*** RECORDS SHOWN Section Begins ***

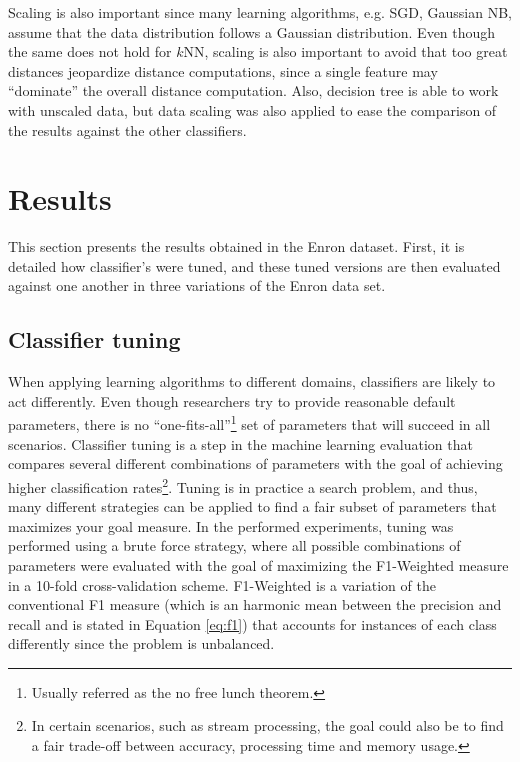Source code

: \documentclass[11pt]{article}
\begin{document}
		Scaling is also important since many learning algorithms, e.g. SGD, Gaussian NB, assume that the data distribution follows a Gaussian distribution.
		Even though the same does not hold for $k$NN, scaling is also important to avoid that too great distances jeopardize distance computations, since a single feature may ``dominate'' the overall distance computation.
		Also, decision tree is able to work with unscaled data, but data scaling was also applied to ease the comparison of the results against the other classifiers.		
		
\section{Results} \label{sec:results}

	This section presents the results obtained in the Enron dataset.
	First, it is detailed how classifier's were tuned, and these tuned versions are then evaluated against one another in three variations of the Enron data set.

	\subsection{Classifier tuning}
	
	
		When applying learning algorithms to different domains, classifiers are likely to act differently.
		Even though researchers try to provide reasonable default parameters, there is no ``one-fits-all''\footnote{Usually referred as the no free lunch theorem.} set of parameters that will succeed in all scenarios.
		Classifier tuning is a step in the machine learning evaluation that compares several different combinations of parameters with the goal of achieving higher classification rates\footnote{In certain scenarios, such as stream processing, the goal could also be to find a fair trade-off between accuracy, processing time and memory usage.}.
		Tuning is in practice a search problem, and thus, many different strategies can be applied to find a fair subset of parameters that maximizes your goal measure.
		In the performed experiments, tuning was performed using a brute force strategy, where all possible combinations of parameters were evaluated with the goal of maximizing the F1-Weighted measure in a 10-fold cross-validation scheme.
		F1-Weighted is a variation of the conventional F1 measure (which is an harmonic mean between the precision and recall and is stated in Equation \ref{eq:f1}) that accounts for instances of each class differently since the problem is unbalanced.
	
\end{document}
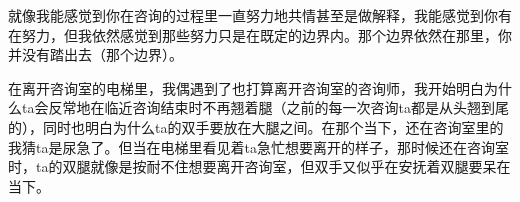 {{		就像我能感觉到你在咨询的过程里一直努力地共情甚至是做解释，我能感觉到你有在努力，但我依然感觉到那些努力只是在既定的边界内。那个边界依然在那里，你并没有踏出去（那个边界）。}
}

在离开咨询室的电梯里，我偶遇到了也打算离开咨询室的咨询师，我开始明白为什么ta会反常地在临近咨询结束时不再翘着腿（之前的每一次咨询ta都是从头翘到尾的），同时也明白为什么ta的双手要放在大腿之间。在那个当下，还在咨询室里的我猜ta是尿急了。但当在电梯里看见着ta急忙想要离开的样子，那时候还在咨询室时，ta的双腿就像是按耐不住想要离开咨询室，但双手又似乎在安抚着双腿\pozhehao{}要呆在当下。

*** RECORDS SHOWN Section Ends ***
*** RECORDS SHOWN Section Begins ***

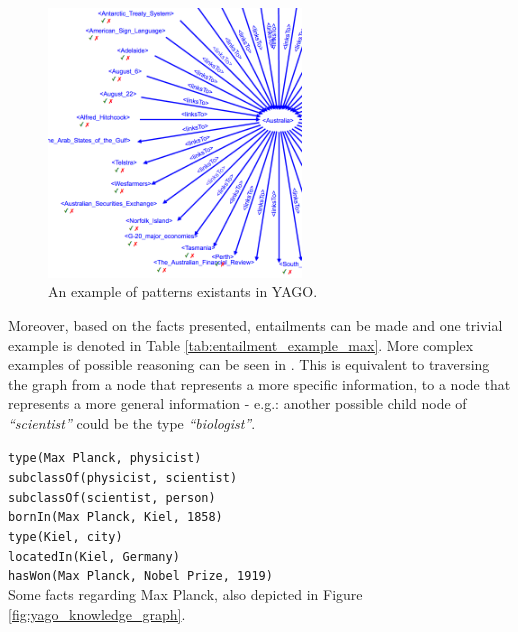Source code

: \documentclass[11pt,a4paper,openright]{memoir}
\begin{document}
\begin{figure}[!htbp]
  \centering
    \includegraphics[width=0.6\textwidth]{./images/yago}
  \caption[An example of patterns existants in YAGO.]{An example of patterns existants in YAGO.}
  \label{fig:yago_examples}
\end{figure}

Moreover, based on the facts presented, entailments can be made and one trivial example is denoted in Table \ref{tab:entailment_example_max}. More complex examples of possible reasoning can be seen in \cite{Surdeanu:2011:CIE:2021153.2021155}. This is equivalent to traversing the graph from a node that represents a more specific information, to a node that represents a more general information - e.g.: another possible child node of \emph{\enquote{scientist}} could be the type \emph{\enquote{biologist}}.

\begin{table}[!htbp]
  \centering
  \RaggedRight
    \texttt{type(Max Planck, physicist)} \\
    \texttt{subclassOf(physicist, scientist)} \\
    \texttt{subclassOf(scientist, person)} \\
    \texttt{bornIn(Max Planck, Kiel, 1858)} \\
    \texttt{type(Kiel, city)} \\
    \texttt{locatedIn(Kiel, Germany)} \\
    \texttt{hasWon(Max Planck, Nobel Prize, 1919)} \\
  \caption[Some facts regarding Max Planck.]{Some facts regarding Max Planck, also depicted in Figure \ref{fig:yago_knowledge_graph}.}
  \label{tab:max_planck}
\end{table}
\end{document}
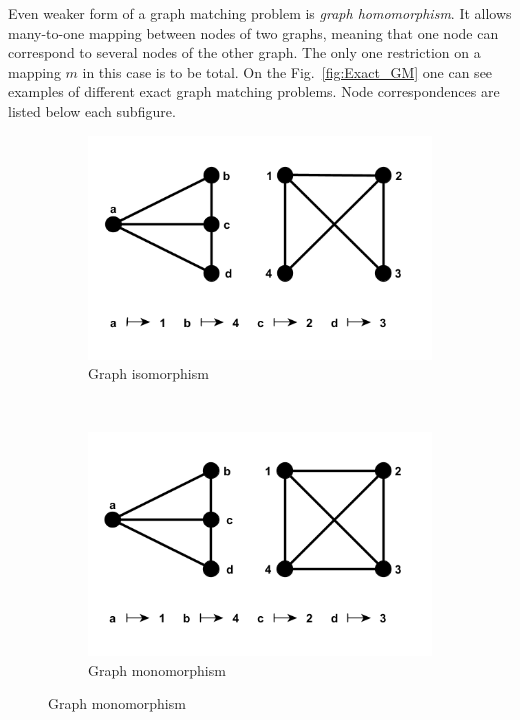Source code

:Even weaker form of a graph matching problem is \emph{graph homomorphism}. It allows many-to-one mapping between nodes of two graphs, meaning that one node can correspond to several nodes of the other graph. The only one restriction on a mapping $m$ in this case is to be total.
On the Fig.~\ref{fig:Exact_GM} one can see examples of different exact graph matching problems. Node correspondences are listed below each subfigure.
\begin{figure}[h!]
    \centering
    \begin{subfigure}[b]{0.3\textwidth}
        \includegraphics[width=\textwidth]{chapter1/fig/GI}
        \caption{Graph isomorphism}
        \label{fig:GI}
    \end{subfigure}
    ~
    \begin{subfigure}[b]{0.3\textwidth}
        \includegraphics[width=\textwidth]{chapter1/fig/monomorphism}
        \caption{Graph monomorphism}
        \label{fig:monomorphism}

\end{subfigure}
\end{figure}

*** RECORDS SHOWN Section Ends ***

• _REQUIREMENT_
Return from the data every line that holds "each".

• _REPLY_
		F1-Weighted is a variation of the conventional F1 measure (which is an harmonic mean between the precision and recall and is stated in Equation \ref{eq:f1}) that accounts for instances of each class differently since the problem is unbalanced.
On the Fig.~\ref{fig:Exact_GM} one can see examples of different exact graph matching problems. Node correspondences are listed below each subfigure.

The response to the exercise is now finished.